Exercise objective: For each record below, give an exact transcription.

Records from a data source
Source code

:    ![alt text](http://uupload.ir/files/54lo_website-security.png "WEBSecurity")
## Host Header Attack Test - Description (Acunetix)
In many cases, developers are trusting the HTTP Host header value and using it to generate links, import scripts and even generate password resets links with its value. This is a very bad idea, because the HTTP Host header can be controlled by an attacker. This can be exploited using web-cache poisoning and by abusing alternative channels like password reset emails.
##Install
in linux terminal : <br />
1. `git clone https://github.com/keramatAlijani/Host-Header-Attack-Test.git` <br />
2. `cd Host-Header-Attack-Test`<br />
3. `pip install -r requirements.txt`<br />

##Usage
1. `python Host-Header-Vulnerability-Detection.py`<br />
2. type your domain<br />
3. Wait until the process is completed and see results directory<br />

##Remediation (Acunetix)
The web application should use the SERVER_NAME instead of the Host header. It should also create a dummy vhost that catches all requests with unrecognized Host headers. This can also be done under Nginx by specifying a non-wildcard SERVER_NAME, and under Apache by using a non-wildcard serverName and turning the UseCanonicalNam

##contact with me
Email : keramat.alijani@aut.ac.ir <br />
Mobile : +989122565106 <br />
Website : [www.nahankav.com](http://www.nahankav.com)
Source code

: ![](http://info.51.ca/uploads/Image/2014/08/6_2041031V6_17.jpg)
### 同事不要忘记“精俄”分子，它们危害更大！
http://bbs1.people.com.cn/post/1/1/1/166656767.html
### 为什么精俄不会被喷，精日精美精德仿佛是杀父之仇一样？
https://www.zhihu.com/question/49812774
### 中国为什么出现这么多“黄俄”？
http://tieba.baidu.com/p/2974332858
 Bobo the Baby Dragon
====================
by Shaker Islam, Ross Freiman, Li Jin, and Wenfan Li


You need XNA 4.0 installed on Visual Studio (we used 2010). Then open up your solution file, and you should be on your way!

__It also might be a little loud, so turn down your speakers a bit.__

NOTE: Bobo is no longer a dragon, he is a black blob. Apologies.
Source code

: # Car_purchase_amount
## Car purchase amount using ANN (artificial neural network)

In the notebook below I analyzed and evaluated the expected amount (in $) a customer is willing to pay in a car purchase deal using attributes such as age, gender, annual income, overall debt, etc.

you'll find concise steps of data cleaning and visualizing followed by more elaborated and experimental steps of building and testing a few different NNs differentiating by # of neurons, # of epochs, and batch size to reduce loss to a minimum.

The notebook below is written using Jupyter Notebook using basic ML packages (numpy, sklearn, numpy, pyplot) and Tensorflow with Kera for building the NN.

Solution for this problem:
Source code

:    ![alt text](http://uupload.ir/files/54lo_website-security.png "WEBSecurity")
## Host Header Attack Test - Description (Acunetix)
In many cases, developers are trusting the HTTP Host header value and using it to generate links, import scripts and even generate password resets links with its value. This is a very bad idea, because the HTTP Host header can be controlled by an attacker. This can be exploited using web-cache poisoning and by abusing alternative channels like password reset emails.
##Install
in linux terminal : <br />
1. `git clone https://github.com/keramatAlijani/Host-Header-Attack-Test.git` <br />
2. `cd Host-Header-Attack-Test`<br />
3. `pip install -r requirements.txt`<br />

##Usage
1. `python Host-Header-Vulnerability-Detection.py`<br />
2. type your domain<br />
3. Wait until the process is completed and see results directory<br />

##Remediation (Acunetix)
The web application should use the SERVER_NAME instead of the Host header. It should also create a dummy vhost that catches all requests with unrecognized Host headers. This can also be done under Nginx by specifying a non-wildcard SERVER_NAME, and under Apache by using a non-wildcard serverName and turning the UseCanonicalNam

##contact with me
Email : keramat.alijani@aut.ac.ir <br />
Mobile : +989122565106 <br />
Website : [www.nahankav.com](http://www.nahankav.com)
Source code

: ![](http://info.51.ca/uploads/Image/2014/08/6_2041031V6_17.jpg)
### 同事不要忘记“精俄”分子，它们危害更大！
http://bbs1.people.com.cn/post/1/1/1/166656767.html
### 为什么精俄不会被喷，精日精美精德仿佛是杀父之仇一样？
https://www.zhihu.com/question/49812774
### 中国为什么出现这么多“黄俄”？
http://tieba.baidu.com/p/2974332858
 Bobo the Baby Dragon
====================
by Shaker Islam, Ross Freiman, Li Jin, and Wenfan Li


You need XNA 4.0 installed on Visual Studio (we used 2010). Then open up your solution file, and you should be on your way!

__It also might be a little loud, so turn down your speakers a bit.__

NOTE: Bobo is no longer a dragon, he is a black blob. Apologies.
Source code

: # Car_purchase_amount
## Car purchase amount using ANN (artificial neural network)

In the notebook below I analyzed and evaluated the expected amount (in $) a customer is willing to pay in a car purchase deal using attributes such as age, gender, annual income, overall debt, etc.

you'll find concise steps of data cleaning and visualizing followed by more elaborated and experimental steps of building and testing a few different NNs differentiating by # of neurons, # of epochs, and batch size to reduce loss to a minimum.

The notebook below is written using Jupyter Notebook using basic ML packages (numpy, sklearn, numpy, pyplot) and Tensorflow with Kera for building the NN.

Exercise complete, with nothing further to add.